Show every line of the data that contains the string "runtime".
*** Data section Section Begins ***
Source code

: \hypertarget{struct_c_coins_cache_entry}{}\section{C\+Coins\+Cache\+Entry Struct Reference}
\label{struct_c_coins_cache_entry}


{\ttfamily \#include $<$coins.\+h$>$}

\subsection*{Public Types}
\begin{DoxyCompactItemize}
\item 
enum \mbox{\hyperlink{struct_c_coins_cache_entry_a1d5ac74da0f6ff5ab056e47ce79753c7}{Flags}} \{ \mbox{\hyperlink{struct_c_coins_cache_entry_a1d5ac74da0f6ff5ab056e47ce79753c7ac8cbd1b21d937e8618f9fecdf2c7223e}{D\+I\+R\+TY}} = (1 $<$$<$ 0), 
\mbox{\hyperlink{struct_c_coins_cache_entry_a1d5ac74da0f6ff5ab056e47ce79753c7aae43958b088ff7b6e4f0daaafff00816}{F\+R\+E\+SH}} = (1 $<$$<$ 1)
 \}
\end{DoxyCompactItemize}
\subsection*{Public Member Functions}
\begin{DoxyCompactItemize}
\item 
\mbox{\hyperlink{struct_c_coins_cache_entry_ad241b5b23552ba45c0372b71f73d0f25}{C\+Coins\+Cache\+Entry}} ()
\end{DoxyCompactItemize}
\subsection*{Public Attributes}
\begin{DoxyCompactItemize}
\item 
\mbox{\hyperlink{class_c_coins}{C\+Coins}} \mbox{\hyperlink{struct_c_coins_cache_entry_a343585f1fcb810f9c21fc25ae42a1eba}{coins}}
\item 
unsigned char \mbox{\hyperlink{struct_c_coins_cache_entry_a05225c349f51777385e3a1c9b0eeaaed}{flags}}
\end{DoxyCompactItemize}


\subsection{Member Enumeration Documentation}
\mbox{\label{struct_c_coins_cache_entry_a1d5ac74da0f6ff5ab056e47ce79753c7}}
*** Data section Section Ends ***
*** Data section Section Begins ***
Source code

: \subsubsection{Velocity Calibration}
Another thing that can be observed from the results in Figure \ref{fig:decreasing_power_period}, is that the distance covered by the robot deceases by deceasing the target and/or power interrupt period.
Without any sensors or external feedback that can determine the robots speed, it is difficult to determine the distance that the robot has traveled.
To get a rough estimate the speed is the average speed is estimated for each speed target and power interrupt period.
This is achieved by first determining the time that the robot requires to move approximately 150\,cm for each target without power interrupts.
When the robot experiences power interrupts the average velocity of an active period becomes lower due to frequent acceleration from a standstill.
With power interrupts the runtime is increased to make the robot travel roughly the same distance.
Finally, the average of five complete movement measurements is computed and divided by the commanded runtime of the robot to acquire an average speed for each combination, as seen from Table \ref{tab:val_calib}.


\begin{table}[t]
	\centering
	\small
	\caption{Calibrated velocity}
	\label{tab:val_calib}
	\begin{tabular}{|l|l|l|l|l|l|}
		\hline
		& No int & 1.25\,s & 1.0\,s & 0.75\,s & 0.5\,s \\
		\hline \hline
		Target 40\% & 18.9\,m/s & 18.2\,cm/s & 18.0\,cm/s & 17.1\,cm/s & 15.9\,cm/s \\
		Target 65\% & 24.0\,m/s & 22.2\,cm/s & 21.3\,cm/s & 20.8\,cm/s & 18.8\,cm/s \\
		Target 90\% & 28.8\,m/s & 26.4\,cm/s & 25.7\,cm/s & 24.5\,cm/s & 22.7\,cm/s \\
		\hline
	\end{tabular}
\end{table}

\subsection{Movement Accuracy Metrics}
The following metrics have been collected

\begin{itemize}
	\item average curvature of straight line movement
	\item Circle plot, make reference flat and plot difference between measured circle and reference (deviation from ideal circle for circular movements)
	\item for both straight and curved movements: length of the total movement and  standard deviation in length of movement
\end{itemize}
*** Data section Section Ends ***
## Solution for this task
With power interrupts the runtime is increased to make the robot travel roughly the same distance.
Finally, the average of five complete movement measurements is computed and divided by the commanded runtime of the robot to acquire an average speed for each combination, as seen from Table \ref{tab:val_calib}.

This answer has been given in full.